Then Longstreet began to move southwestward, behind a cavalry screen, toward Jetersville and Burkeville, the road of escape to Danville. He was followed by Mahone and presumably by Pickett.​63 After them marched the rest of Anderson's troops, who had now arrived.​64 While the column was extended, Ewell reported with Kershaw and Custis Lee from Richmond.​65 He was put in rear of Anderson but did not move until later in the day. These troops of Ewell's had outmarched their wagon train, which had contained 20,000 good rations for Custis Lee's division.

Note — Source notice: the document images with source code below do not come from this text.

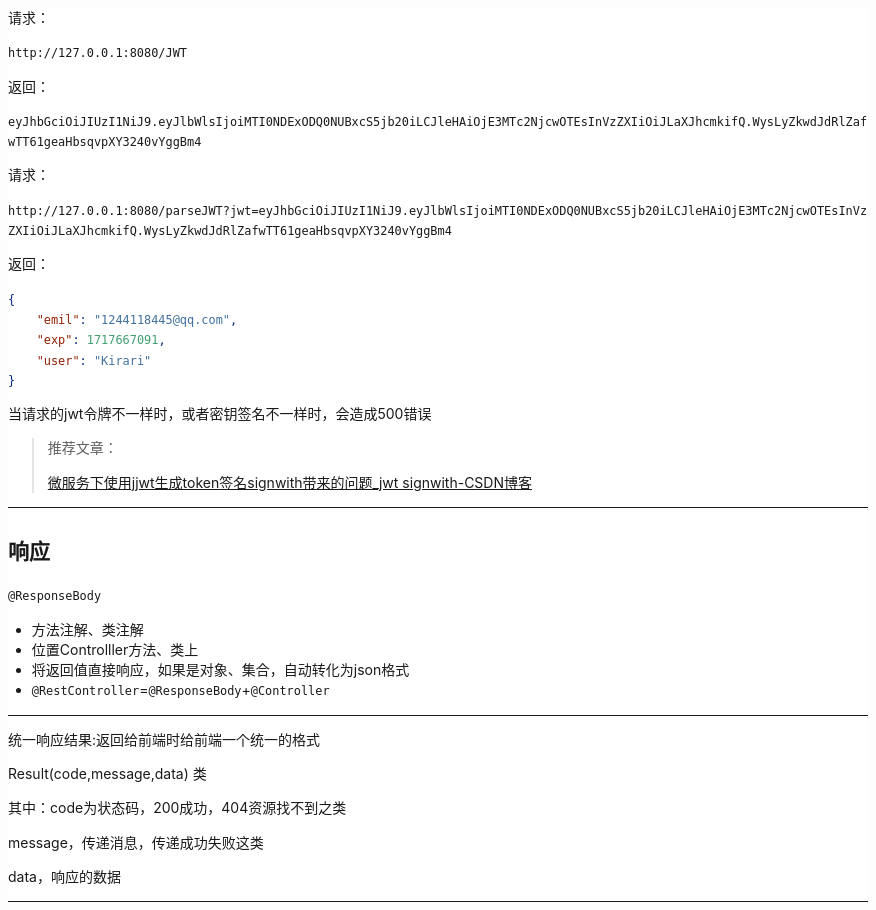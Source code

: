 请求：

`http://127.0.0.1:8080/JWT`

返回：

`eyJhbGciOiJIUzI1NiJ9.eyJlbWlsIjoiMTI0NDExODQ0NUBxcS5jb20iLCJleHAiOjE3MTc2NjcwOTEsInVzZXIiOiJLaXJhcmkifQ.WysLyZkwdJdRlZafwTT61geaHbsqvpXY3240vYggBm4`

请求：

`http://127.0.0.1:8080/parseJWT?jwt=eyJhbGciOiJIUzI1NiJ9.eyJlbWlsIjoiMTI0NDExODQ0NUBxcS5jb20iLCJleHAiOjE3MTc2NjcwOTEsInVzZXIiOiJLaXJhcmkifQ.WysLyZkwdJdRlZafwTT61geaHbsqvpXY3240vYggBm4`

返回：

```json
{
    "emil": "1244118445@qq.com",
    "exp": 1717667091,
    "user": "Kirari"
}
```

当请求的jwt令牌不一样时，或者密钥签名不一样时，会造成500错误

> 推荐文章：
>
> [微服务下使用jjwt生成token签名signwith带来的问题_jwt signwith-CSDN博客](https://blog.csdn.net/weixin_40598838/article/details/108575508)

---

## 响应

`@ResponseBody`

- 方法注解、类注解
- 位置Controlller方法、类上
- 将返回值直接响应，如果是对象、集合，自动转化为json格式
- `@RestController`=`@ResponseBody`+`@Controller`

---



统一响应结果:返回给前端时给前端一个统一的格式

Result(code,message,data)	类

其中：code为状态码，200成功，404资源找不到之类

message，传递消息，传递成功失败这类

data，响应的数据





---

The men did not know it until the next day, if then, but that precious wagon train, when within four miles of Amelia, was struck by Federal cavalry and destroyed.66

Before these dispositions for the march down the railroad were made, rumors came that the vehicles to the westward had been attacked — bad news, if true, for it meant that the Federal cavalry had crossed the railroad ahead of the Confederate infantry and had worked their way well around to the right flank. Fitz Lee reported after these rumors reached headquarters at Amelia. He  p73  had not seen his uncle since the morning of March 29, at Petersburg, and he had lost many troopers meanwhile. But this was no time for reminiscence or explanation. He was ordered to take his own division and Rosser's and to proceed at once in the direction of Painesville, near which the wagon train was supposed to be moving.67

General Lee kept his headquarters at Amelia until the infantry were well on the road toward Jetersville, the next station beyond Amelia on the Richmond and Danville Railroad. From the village he may have heard the sound of the skirmishing that marked the advance.​68 About 1 P.M. he rode forward with Longstreet, and at a distance of about seven miles from Amelia came upon the enemy, entrenching on a well-chosen position.​69 The Federals had overtaken Lee. The road of the army's escape was blocked.70


The Author's Notes:

1 O. R., 46, part 1, p1283.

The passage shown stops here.